*** RECORDS SHOWN Section Begins ***

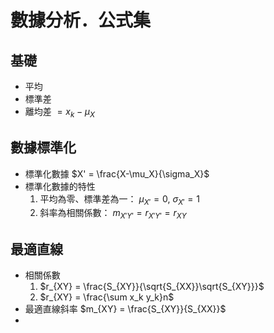 # 數據分析．公式集
## 基礎
- 平均
- 標準差
- 離均差 $= x_k - \mu_X$

## 數據標準化
- 標準化數據 $X' = \frac{X-\mu_X}{\sigma_X}$
- 標準化數據的特性
	1. 平均為零、標準差為一： $\mu_{X'} = 0,\ \sigma_{X'} = 1$
	2. 斜率為相關係數： $m_{X'Y'} = r_{X'Y'} = r_{XY}$
## 最適直線
- 相關係數
	1. $r_{XY} = \frac{S_{XY}}{\sqrt{S_{XX}}\sqrt{S_{XY}}}$
	2. $r_{XY} = \frac{\sum x_k y_k}n$
- 最適直線斜率 $m_{XY} = \frac{S_{XY}}{S_{XX}}$
- 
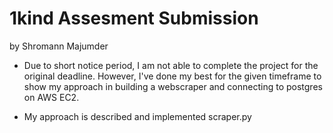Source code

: # 1kind Assesment Submission
by Shromann Majumder
- Due to short notice period, I am not able to complete the project for the original deadline. However, I've done my best for the given timeframe to show my approach in building a webscraper and connecting to postgres on AWS EC2. 

- My approach is described and implemented scraper.py
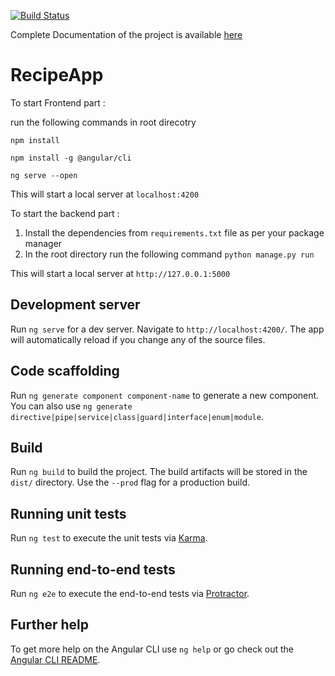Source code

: [![Build Status](https://travis-ci.com/rohitjain00/Recipe-App.svg?token=5M47HtEEpBk1wLoBPeZH&branch=master)](https://travis-ci.com/rohitjain00/Recipe-App)

Complete Documentation of the project is available [here](https://docs.google.com/document/d/1YumAsxuEDSnR7iya5KseAQVDDWFBzRnCLp4sthVfaVs/edit?usp=sharing)

# RecipeApp

To start Frontend part :  

run the following commands in root direcotry

`npm install`

`npm install -g @angular/cli`

`ng serve --open`

This will start a local server at `localhost:4200`

To start the backend part :

1. Install the dependencies from `requirements.txt` file as per your package manager
2. In the root directory run the following command
`python manage.py run`

This will start a local server at `http://127.0.0.1:5000`

## Development server

Run `ng serve` for a dev server. Navigate to `http://localhost:4200/`. The app will automatically reload if you change any of the source files.

## Code scaffolding

Run `ng generate component component-name` to generate a new component. You can also use `ng generate directive|pipe|service|class|guard|interface|enum|module`.

## Build

Run `ng build` to build the project. The build artifacts will be stored in the `dist/` directory. Use the `--prod` flag for a production build.

## Running unit tests

Run `ng test` to execute the unit tests via [Karma](https://karma-runner.github.io).

## Running end-to-end tests

Run `ng e2e` to execute the end-to-end tests via [Protractor](http://www.protractortest.org/).

## Further help

To get more help on the Angular CLI use `ng help` or go check out the [Angular CLI README](https://github.com/angular/angular-cli/blob/master/README.md).
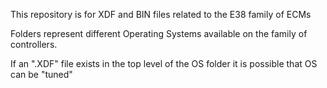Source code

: This repository is for XDF and BIN files related to the E38 family of ECMs

Folders represent different Operating Systems available on the family of controllers.

If an ".XDF" file exists in the top level of the OS folder it is possible that OS can be "tuned"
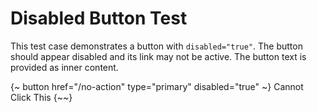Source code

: # Disabled Button Test

This test case demonstrates a button with `disabled="true"`.
The button should appear disabled and its link may not be active.
The button text is provided as inner content.

{~ button href="/no-action" type="primary" disabled="true" ~}
Cannot Click This
{~~}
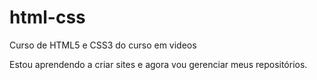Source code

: # html-css
 Curso de HTML5 e CSS3 do curso em videos

 Estou aprendendo a criar sites e agora vou gerenciar meus repositórios.
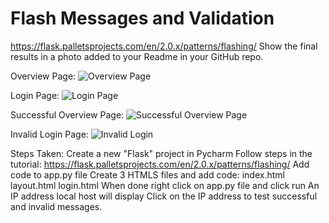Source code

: # Flash Messages and Validation

https://flask.palletsprojects.com/en/2.0.x/patterns/flashing/
Show the final results in a photo added to your Readme in your GitHub repo.

Overview Page:
![Overview Page](https://user-images.githubusercontent.com/90408079/146111487-c455de8c-c6e1-42ea-a7ba-9bdbf44ada56.png)

Login Page:
![Login Page](https://user-images.githubusercontent.com/90408079/146111571-93df9501-ee09-4c5e-b819-f65bee7fb74b.png)

Successful Overview Page:
![Successful Overview Page](https://user-images.githubusercontent.com/90408079/146111604-eb109936-2540-4ba8-b759-6c031ba2abb2.png)

Invalid Login Page:
![Invalid Login](https://user-images.githubusercontent.com/90408079/146111652-f99daefb-45f6-47b0-88ed-6ecc50ce5ccd.png)

Steps Taken:
Create a new "Flask" project in Pycharm
Follow steps in the tutorial: 
https://flask.palletsprojects.com/en/2.0.x/patterns/flashing/
    Add code to app.py file
    Create 3 HTMLS files and add code:
        index.html
        layout.html
        login.html
When done right click on app.py file and click run
An IP address local host will display
Click on the IP address to test successful and invalid messages.
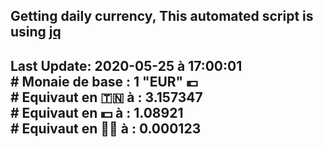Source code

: ## Getting daily currency, This automated script is using [jq](https://stedolan.github.io/jq/)
## Last Update:  2020-05-25 à 17:00:01 </br># Monaie de base : 1 "EUR" 💶 </br> # Equivaut en 🇹🇳 à :  3.157347 </br> # Equivaut en 💵 à : 1.08921</br> # Equivaut en 🐱‍💻 à :  0.000123
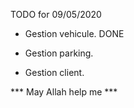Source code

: TODO for 09/05/2020 

- Gestion vehicule.  DONE

- Gestion parking.

- Gestion client.

*** May Allah help me ***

*** RECORDS SHOWN Section Ends ***

DIRECTIONS FOR THIS TASK:
Please filter the listing down to lines that include the word "start".

FINAL ANSWER:
To start Frontend part :  
This will start a local server at `localhost:4200`
To start the backend part :
This will start a local server at `http://127.0.0.1:5000`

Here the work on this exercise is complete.